Conf42 Golang 2024 - Online

Leveraging the Apache Flight Go Client and InfluxDB

Abstract

In this talk, we will learn about the advantages of Apache Arrow and Arrow Flight as a data format and framework for transport of large datasets. Then we’ll learn how to leverage the Arrow Flight Go Client to build an InfluxDB Go Client and use it.

Summary

  • Ana Ystodis Giorgio is a developer at Influx Data. In this talk, we'll learn about how to use the influxDB 3.0 go client library. InfluxdB University offers free, live and self paced training on a wide variety of topics related to influxdb.
  • Time series data is any data that has a time stamp associated with it. Industrial IoT or IoT data can include anything that's coming from a sensor. A time series database has four components or pillars. The first is ingesting time series data; the other is accommodating for really high throughput.
  • influxdB is built on data fusion, and data fusion is the query execution framework that allows influxDB users to query influxDB with SQL. Columnar format is really well suited for time series use cases for multiple reasons.

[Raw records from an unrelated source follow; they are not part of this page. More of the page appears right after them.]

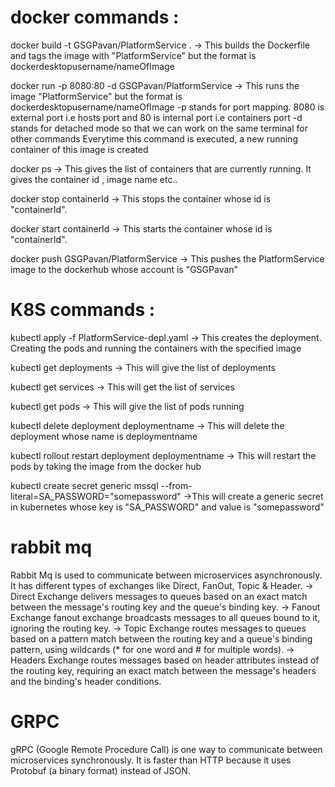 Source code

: # docker commands :

docker build -t GSGPavan/PlatformService .
-> This builds the Dockerfile and tags the image with "PlatformService" but the format is dockerdesktopusername/nameOfImage

docker run -p 8080:80 -d GSGPavan/PlatformService
-> This runs the image "PlatformService" but the format is dockerdesktopusername/nameOfImage
-p stands for port mapping. 8080 is external port i.e hosts port and 80 is internal port i.e containers port
-d stands for detached mode so that we can work on the same terminal for other commands
Everytime this command is executed, a new running container of this image is created

docker ps
-> This gives the list of containers that are currently running. It gives the container id , image name etc..

docker stop containerId
-> This stops the container whose id is "containerId".

docker start containerId
-> This starts the container whose id is "containerId".

docker push GSGPavan/PlatformService
-> This pushes the PlatformService image to the dockerhub whose account is "GSGPavan"


# K8S commands :

kubectl apply -f PlatformService-depl.yaml
-> This creates the deployment. Creating the pods and running the containers with the specified image

kubectl get deployments
-> This will give the list of deployments

kubectl get services
-> This will get the list of services

kubectl get pods
-> This will give the list of pods running

kubectl delete deployment deploymentname
-> This will delete the deployment whose name is deploymentname

kubectl rollout restart deployment deploymentname
-> This will restart the pods by taking the image from the docker hub

kubectl create secret generic mssql --from-literal=SA_PASSWORD="somepassword"
->This will create a generic secret in kubernetes whose key is "SA_PASSWORD" and value is "somepassword"

# rabbit mq
Rabbit Mq is used to communicate between microservices asynchronously. It has different types of exchanges like Direct, FanOut, Topic & Header.
-> Direct Exchange delivers messages to queues based on an exact match between the message's routing key and the queue's binding key.
-> Fanout Exchange fanout exchange broadcasts messages to all queues bound to it, ignoring the routing key.
-> Topic Exchange routes messages to queues based on a pattern match between the routing key and a queue's binding pattern, using wildcards (* for one word and # for multiple words).
-> Headers Exchange routes messages based on header attributes instead of the routing key, requiring an exact match between the message's headers and the binding's header conditions.

# GRPC
gRPC (Google Remote Procedure Call) is one way to communicate between microservices synchronously. It is faster than HTTP because it uses Protobuf (a binary format) instead of JSON.
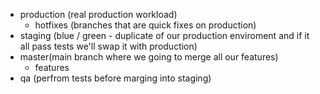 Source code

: - production (real production workload)
  - hotfixes (branches that are quick fixes on production)
- staging (blue / green - duplicate of our production enviroment and if it all pass tests we'll swap it with production)
- master(main branch where we going to merge all our features)
  - features
- qa (perfrom tests before marging into staging)
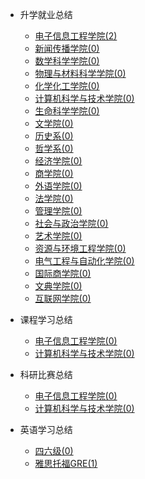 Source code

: - 升学就业总结

  - [电子信息工程学院(2)](升学就业/电子信息工程学院/README.md)
  - [新闻传播学院(0)](升学就业/新闻传播学院/README.md)
  - [数学科学学院(0)](升学就业/数学科学学院/README.md)
  - [物理与材料科学学院(0)](升学就业/物理与材料科学学院/README.md)
  - [化学化工学院(0)](升学就业/化学化工学院/README.md)
  - [计算机科学与技术学院(0)](升学就业/计算机科学与技术学院/README.md)
  - [生命科学学院(0)](升学就业/生命科学学院/README.md)
  - [文学院(0)](升学就业/文学院/README.md)
  - [历史系(0)](升学就业/历史系/README.md)
  - [哲学系(0)](升学就业/哲学系/README.md)
  - [经济学院(0)](升学就业/经济学院/README.md)
  - [商学院(0)](升学就业/商学院/README.md)
  - [外语学院(0)](升学就业/外语学院/README.md)
  - [法学院(0)](升学就业/法学院/README.md)
  - [管理学院(0)](升学就业/管理学院/README.md)
  - [社会与政治学院(0)](升学就业/社会与政治学院/README.md)
  - [艺术学院(0)](升学就业/艺术学院/README.md)
  - [资源与环境工程学院(0)](升学就业/资源与环境工程学院/README.md)
  - [电气工程与自动化学院(0)](升学就业/电气工程与自动化学院/README.md)
  - [国际商学院(0)](升学就业/国际商学院/README.md)
  - [文典学院(0)](升学就业/文典学院/README.md)
  - [互联网学院(0)](升学就业/互联网学院/README.md)
  
- 课程学习总结

  - [电子信息工程学院(0)](课程学习/电子信息工程学院/README.md)
  - [计算机科学与技术学院(0)](课程学习/计算机科学与技术学院/README.md)
  
- 科研比赛总结

  - [电子信息工程学院(0)](科研比赛/电子信息工程学院/README.md)
  - [计算机科学与技术学院(0)](科研比赛/计算机科学与技术学院/README.md)

- 英语学习总结

  - [四六级(0)](英语学习/四六级/README.md)
  - [雅思托福GRE(1)](英语学习/雅思托福GRE/README.md)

We really believe in open architecture and open data format.
  • The influxdb go client library allows any influxdb user using go to write in query to influxdb v three. You'll also need an authentication token. And last but not least, I'll share some resources and some places that you can get additional help.
  • Line protocol is just the ingest format for influxdB. It consists of the following components, measurements, tags, fields, and timestamps. The only difference between tags and fields is that tags are used to store metadata and fields are where you contain your actual time series data.
  • The influx community on GitHub contains a variety of examples for how to use influxdb with a bunch of projects. Also our go client library documentation at Docs dot in fluxdata. com. Last but not least, I want to encourage you to try the free trial and get started for yourself.

Transcript

This transcript was autogenerated. To make changes, submit a PR.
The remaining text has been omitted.